From behind her, a different Aggregate said, “Why are you so cooperative?”

“The counselors convinced me it would be to my benefit,” she said.

So far the questioning was no more taxing than what Yahvi had experienced with THE—aside from the creepy nature of the questioners. A pause gave her time to remember just what it was she and every human hated about the Reivers.

It wasn’t just their resemblance, in one mode, to terrestrial tropical bugs that would swarm and sting. Yahvi thought the anteater model was close to terrifying in its sounds, its inability to be still, its inexplicable behavior.

They reproduced quickly, too, using up resources and quickly imposing their will on everything around them. Creatures that got in the way or failed to get out of the way with sufficient speed were simply . . . eliminated. One fact Rachel had shared with Yahvi before
Adventure
’s launch: The population of the former United States had fallen from 330,000,000 in 2019 to two thirds that. “It might even be less,” she had said, “because that isn’t a census number, just an ISRO estimate based on acreage for food production and consumption. The Reivers are slowly eliminating human beings.”

And that was the problem, Yahvi realized.
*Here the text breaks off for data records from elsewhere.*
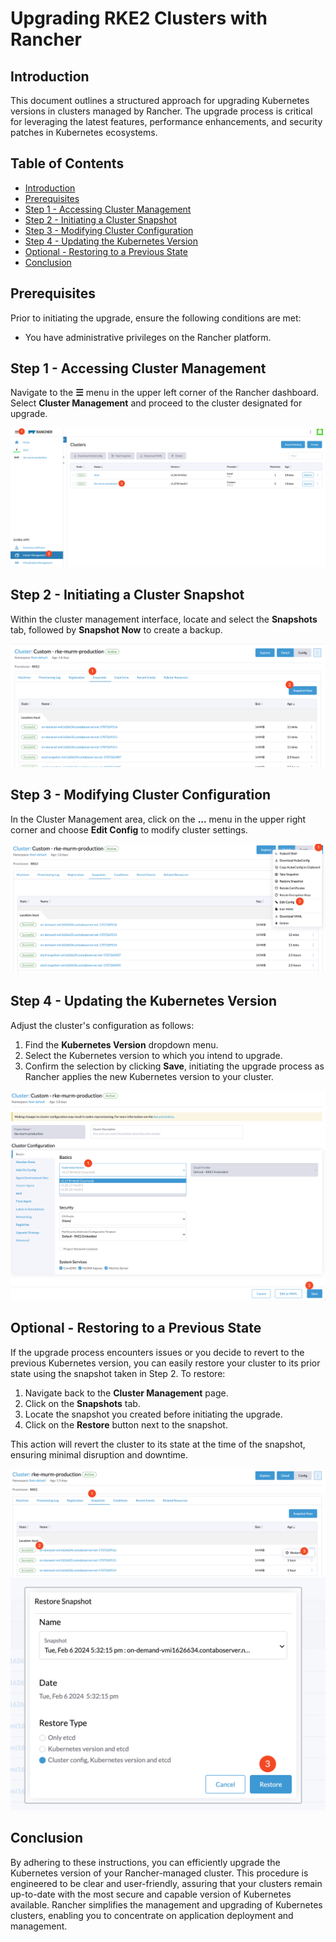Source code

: # Upgrading RKE2 Clusters with Rancher

## Introduction

This document outlines a structured approach for upgrading Kubernetes versions in clusters managed by Rancher. The upgrade process is critical for leveraging the latest features, performance enhancements, and security patches in Kubernetes ecosystems.

## Table of Contents

- [Introduction](#introduction)
- [Prerequisites](#prerequisites)
- [Step 1 - Accessing Cluster Management](#step-1---accessing-cluster-management)
- [Step 2 - Initiating a Cluster Snapshot](#step-2---initiating-a-cluster-snapshot)
- [Step 3 - Modifying Cluster Configuration](#step-3---modifying-cluster-configuration)
- [Step 4 - Updating the Kubernetes Version](#step-4---updating-the-kubernetes-version)
- [Optional - Restoring to a Previous State](#optional---restoring-to-a-previous-state)
- [Conclusion](#conclusion)

## Prerequisites

Prior to initiating the upgrade, ensure the following conditions are met:

- You have administrative privileges on the Rancher platform.

## Step 1 - Accessing Cluster Management

Navigate to the **☰** menu in the upper left corner of the Rancher dashboard. Select **Cluster Management** and proceed to the cluster designated for upgrade.

![Accessing Cluster Management](./assets/images/navigating-to-cluster-management.png)

## Step 2 - Initiating a Cluster Snapshot

Within the cluster management interface, locate and select the **Snapshots** tab, followed by **Snapshot Now** to create a backup.

![Initiating a Cluster Snapshot](./assets/images/taking-a-snapshot.png)

## Step 3 - Modifying Cluster Configuration

In the Cluster Management area, click on the **...** menu in the upper right corner and choose **Edit Config** to modify cluster settings.

![Modifying Cluster Configuration](./assets/images/editing-cluster-configuration.png)

## Step 4 - Updating the Kubernetes Version

Adjust the cluster's configuration as follows:

1. Find the **Kubernetes Version** dropdown menu.
2. Select the Kubernetes version to which you intend to upgrade.
3. Confirm the selection by clicking **Save**, initiating the upgrade process as Rancher applies the new Kubernetes version to your cluster.

![Updating the Kubernetes Version](./assets/images/selecting-the-kubernetes-version.png)

## Optional - Restoring to a Previous State

If the upgrade process encounters issues or you decide to revert to the previous Kubernetes version, you can easily restore your cluster to its prior state using the snapshot taken in Step 2. To restore:

1. Navigate back to the **Cluster Management** page.
2. Click on the **Snapshots** tab.
3. Locate the snapshot you created before initiating the upgrade.
4. Click on the **Restore** button next to the snapshot.

This action will revert the cluster to its state at the time of the snapshot, ensuring minimal disruption and downtime.

![Restoring to a Previous State 1](./assets/images/restoring-to-a-previous-state-1.png)
![Restoring to a Previous State 2](./assets/images/restoring-to-a-previous-state-2.png)

## Conclusion

By adhering to these instructions, you can efficiently upgrade the Kubernetes version of your Rancher-managed cluster. This procedure is engineered to be clear and user-friendly, assuring that your clusters remain up-to-date with the most secure and capable version of Kubernetes available. Rancher simplifies the management and upgrading of Kubernetes clusters, enabling you to concentrate on application deployment and management.
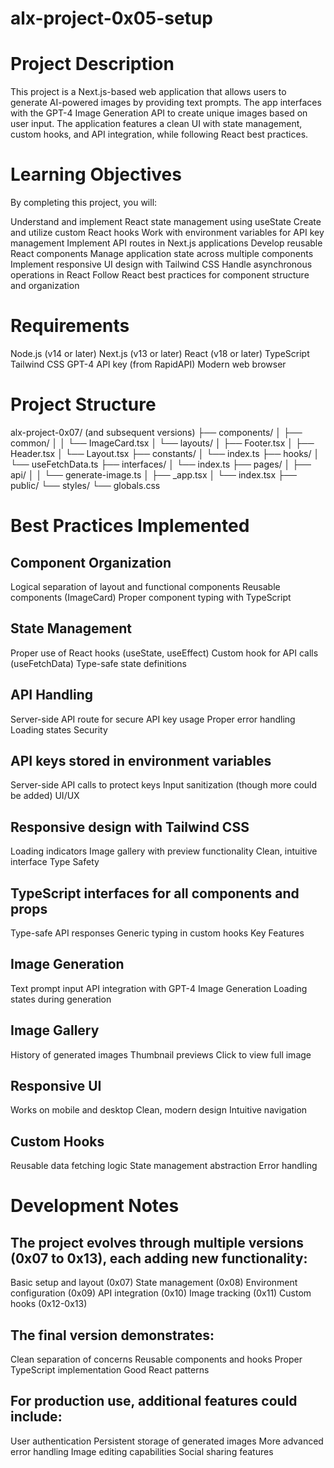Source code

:# alx-project-0x05-setup

# Project Description
This project is a Next.js-based web application that allows users to generate AI-powered images by providing text prompts. The app interfaces with the GPT-4 Image Generation API to create unique images based on user input. The application features a clean UI with state management, custom hooks, and API integration, while following React best practices.

# Learning Objectives
By completing this project, you will:

Understand and implement React state management using useState
Create and utilize custom React hooks
Work with environment variables for API key management
Implement API routes in Next.js applications
Develop reusable React components
Manage application state across multiple components
Implement responsive UI design with Tailwind CSS
Handle asynchronous operations in React
Follow React best practices for component structure and organization


# Requirements
Node.js (v14 or later)
Next.js (v13 or later)
React (v18 or later)
TypeScript
Tailwind CSS
GPT-4 API key (from RapidAPI)
Modern web browser


# Project Structure
alx-project-0x07/ (and subsequent versions)
├── components/
│   ├── common/
│   │   └── ImageCard.tsx
│   └── layouts/
│       ├── Footer.tsx
│       ├── Header.tsx
│       └── Layout.tsx
├── constants/
│   └── index.ts
├── hooks/
│   └── useFetchData.ts
├── interfaces/
│   └── index.ts
├── pages/
│   ├── api/
│   │   └── generate-image.ts
│   ├── _app.tsx
│   └── index.tsx
├── public/
└── styles/
    └── globals.css

# Best Practices Implemented

## Component Organization
Logical separation of layout and functional components
Reusable components (ImageCard)
Proper component typing with TypeScript

## State Management
Proper use of React hooks (useState, useEffect)
Custom hook for API calls (useFetchData)
Type-safe state definitions

## API Handling
Server-side API route for secure API key usage
Proper error handling
Loading states
Security

## API keys stored in environment variables
Server-side API calls to protect keys
Input sanitization (though more could be added)
UI/UX

## Responsive design with Tailwind CSS
Loading indicators
Image gallery with preview functionality
Clean, intuitive interface
Type Safety

## TypeScript interfaces for all components and props
Type-safe API responses
Generic typing in custom hooks
Key Features
## Image Generation
Text prompt input
API integration with GPT-4 Image Generation
Loading states during generation
## Image Gallery
History of generated images
Thumbnail previews
Click to view full image

## Responsive UI
Works on mobile and desktop
Clean, modern design
Intuitive navigation

## Custom Hooks
Reusable data fetching logic
State management abstraction
Error handling

# Development Notes
## The project evolves through multiple versions (0x07 to 0x13), each adding new functionality:
Basic setup and layout (0x07)
State management (0x08)
Environment configuration (0x09)
API integration (0x10)
Image tracking (0x11)
Custom hooks (0x12-0x13)

## The final version demonstrates:
Clean separation of concerns
Reusable components and hooks
Proper TypeScript implementation
Good React patterns

## For production use, additional features could include:
User authentication
Persistent storage of generated images
More advanced error handling
Image editing capabilities
Social sharing features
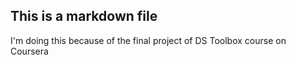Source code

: ## This is a markdown file
I'm doing this because of the final project of DS Toolbox course on Coursera
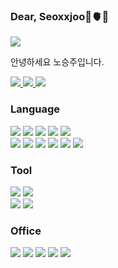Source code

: ### Dear, Seoxxjoo🪼🫀🍥

<img src="https://capsule-render.vercel.app/api?type=rect&color=00008B&height=100&section=header&text=개발자&nbsp;노승주입니다&fontSize=20&fontColor=ffff" />
<p>
  안녕하세요 노승주입니다.
</p>

<a href="https://github.com/seoungju0828/">
  <img src="https://img.shields.io/badge/github-181717?style=flat&logo=github&logoColor=white"/>
</a>
<a href="https://www.instagram.com/seoxxjoo/">
    <img src="https://img.shields.io/badge/instagram-E4405F?style=flat&logo=instagram&logoColor=white" />
</a>
<a href="mailto:ministar2006@gmail.com">
  <img src="https://img.shields.io/badge/Mail-D14836?style=flat&logo=gmail&logoColor=white"/>
</a>

### Language
<p>
  <img src="https://img.shields.io/badge/PHP-777BB4?style=flat&logo=PHP&logoColor=white" />
  <img src="https://img.shields.io/badge/MYSQL-4479A1?style=flat&logo=MYSQL&logoColor=white" />
  <img src="https://img.shields.io/badge/OracleDB-F80000?style=flat&logo=oracle&logoColor=white" /> 
  <img src="https://img.shields.io/badge/MongoDB-47A248?style=flat&logo=mongodb&logoColor=white" />
  <img src="https://img.shields.io/badge/React-61DAFB?style=flat&logo=React&logoColor=white" /><br>
  <img src="https://img.shields.io/badge/nodeJS-339933?style=flat&logo=node.js&logoColor=white" />
  <img src="https://img.shields.io/badge/JAVA-007396?style=flat&logo=java&logoColor=white" />
  <img src="https://img.shields.io/badge/JavaScript-F7DF1E?style=flat&logo=JavaScript&logoColor=white" />
  <img src="https://img.shields.io/badge/HTML5-E34F26?style=flat&logo=HTML5&logoColor=white" />
  <img src="https://img.shields.io/badge/CSS3-1572B6?style=flat&logo=CSS3&logoColor=white" />
  <img src="https://img.shields.io/badge/BootStrap-7952B3?style=flat&logo=bootstrap&logoColor=white" />
</p>

### Tool
<p>
  <img src="https://img.shields.io/badge/intelliJ IDEA-000000?style=flat&logo=intelliJ IDEA&logoColor=white" />
  <img src="https://img.shields.io/badge/Visual Studio Code-007ACC?style=flat&logo=Visual Studio Code&logoColor=white" /> <br>
  <img src="https://img.shields.io/badge/Visual Studio-5C2D91?style=flat&logo=Visual Studio&logoColor=white" />
  <img src="https://img.shields.io/badge/Eclipse-2C2255?style=flat&logo=eclipse&logoColor=white" />
</p>

### Office
<P>
  <img src="https://img.shields.io/badge/PowerPoint-B7472A?style=flat&logo=microsoftpowerpoint&logoColor=white" />
  <img src="https://img.shields.io/badge/Excel-217346?style=flat&logo=microsoftexcel&logoColor=white" />
  <img src="https://img.shields.io/badge/Word-2B579A?style=flat&logo=microsoftword&logoColor=white" />
  <img src="https://img.shields.io/badge/Notion-000000?style=flat&logo=notion&logoColor=white" />
  <img src="https://img.shields.io/badge/Figma-F24E1E?style=flat&logo=Figma&logoColor=white" />
</P>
What she hated about the Reivers was their lack of any detectable emotions or concern for others—or for themselves! Their formations would march into harm’s way, being picked off in twos and threes like soldiers in a Civil War charge, never stopping or changing course. What kind of beings gave up their lives so easily? Eagerly?

Maybe you didn’t mind dying if you were just one element in a larger machine.
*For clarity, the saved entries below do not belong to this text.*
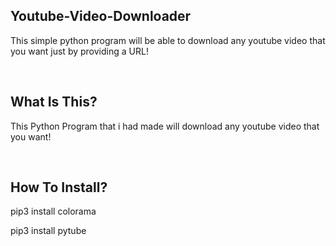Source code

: ## Youtube-Video-Downloader
  This simple python program will be able to download any youtube video that you want just by providing a URL!

<br />

## What Is This?
This Python Program that i had made will download any youtube video that you want!

<br />

## How To Install?
pip3 install colorama

pip3 install pytube 

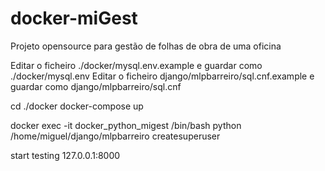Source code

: # docker-miGest

Projeto opensource para gestão de folhas de obra de uma oficina

Editar o ficheiro ./docker/mysql.env.example e guardar como ./docker/mysql.env
Editar o ficheiro django/mlpbarreiro/sql.cnf.example e guardar como django/mlpbarreiro/sql.cnf

cd ./docker
docker-compose up

docker exec -it docker_python_migest /bin/bash
python /home/miguel/django/mlpbarreiro createsuperuser

start testing 127.0.0.1:8000

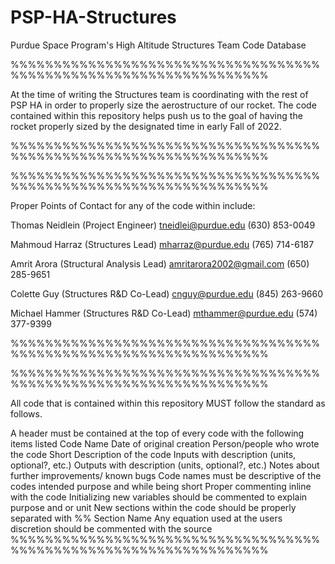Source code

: # PSP-HA-Structures
Purdue Space Program's High Altitude Structures Team Code Database

%%%%%%%%%%%%%%%%%%%%%%%%%%%%%%%%%%%%%%%%%%%%%%%%%%%%%%%%%%%%%%%%%%

At the time of writing the Structures team is coordinating with the rest of PSP HA in order to properly size the aerostructure of our rocket. The code contained within this repository helps push us to the goal of having the rocket properly sized by the designated time in early Fall of 2022.

%%%%%%%%%%%%%%%%%%%%%%%%%%%%%%%%%%%%%%%%%%%%%%%%%%%%%%%%%%%%%%%%%%

%%%%%%%%%%%%%%%%%%%%%%%%%%%%%%%%%%%%%%%%%%%%%%%%%%%%%%%%%%%%%%%%%%

Proper Points of Contact for any of the code within include:

Thomas Neidlein (Project Engineer)
tneidlei@purdue.edu
(630) 853-0049

Mahmoud Harraz (Structures Lead)
mharraz@purdue.edu
(765) 714-6187

Amrit Arora (Structural Analysis Lead)
amritarora2002@gmail.com
(650) 285-9651

Colette Guy (Structures R&D Co-Lead)
cnguy@purdue.edu
(845) 263-9660

Michael Hammer (Structures R&D Co-Lead)
mthammer@purdue.edu
(574) 377-9399



%%%%%%%%%%%%%%%%%%%%%%%%%%%%%%%%%%%%%%%%%%%%%%%%%%%%%%%%%%%%%%%%%%

%%%%%%%%%%%%%%%%%%%%%%%%%%%%%%%%%%%%%%%%%%%%%%%%%%%%%%%%%%%%%%%%%%

All code that is contained within this repository MUST follow the standard as follows.

A header must be contained at the top of every code with the following items listed
Code Name
Date of original creation
Person/people who wrote the code
Short Description of the code
Inputs with description (units, optional?, etc.)
Outputs with description (units, optional?, etc.)
Notes about further improvements/ known bugs
Code names must be descriptive of the codes intended purpose and while being short
Proper commenting inline with the code
Initializing new variables should be commented to explain purpose and or unit
New sections within the code should be properly separated with %% Section Name
Any equation used at the users discretion should be commented with the source
%%%%%%%%%%%%%%%%%%%%%%%%%%%%%%%%%%%%%%%%%%%%%%%%%%%%%%%%%%%%%%%%%%
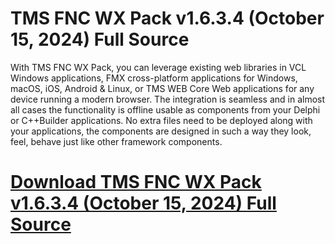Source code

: # TMS FNC WX Pack v1.6.3.4 (October 15, 2024) Full Source

With TMS FNC WX Pack, you can leverage existing web libraries in VCL Windows applications, FMX cross-platform applications for Windows, macOS, iOS, Android & Linux, or TMS WEB Core Web applications for any device running a modern browser. The integration is seamless and in almost all cases the functionality is offline usable as components from your Delphi or C++Builder applications. No extra files need to be deployed along with your applications, the components are designed in such a way they look, feel, behave just like other framework components.

# [Download TMS FNC WX Pack v1.6.3.4 (October 15, 2024) Full Source](https://developer.team/delphi/34986-tms-fnc-wx-pack-v1634-october-15-2024-full-source.html)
But that was a terrifying thought, too—

They were closing in now. She could actually smell them, a tangy odor that reminded her of the subway passages within Keanu: old, machine-related, nasty.

She wanted to scream.

And then she blacked out.

When she woke up, the Aggregates had backed off . . . and the first sensation she noted was a burning smell. Her? God, the skin on her left leg was blistered! It didn’t hurt, really. There was a gel of some kind on it.

Fearing that they had drilled into her skull and detected the transmitter, she touched her head. No, thank God.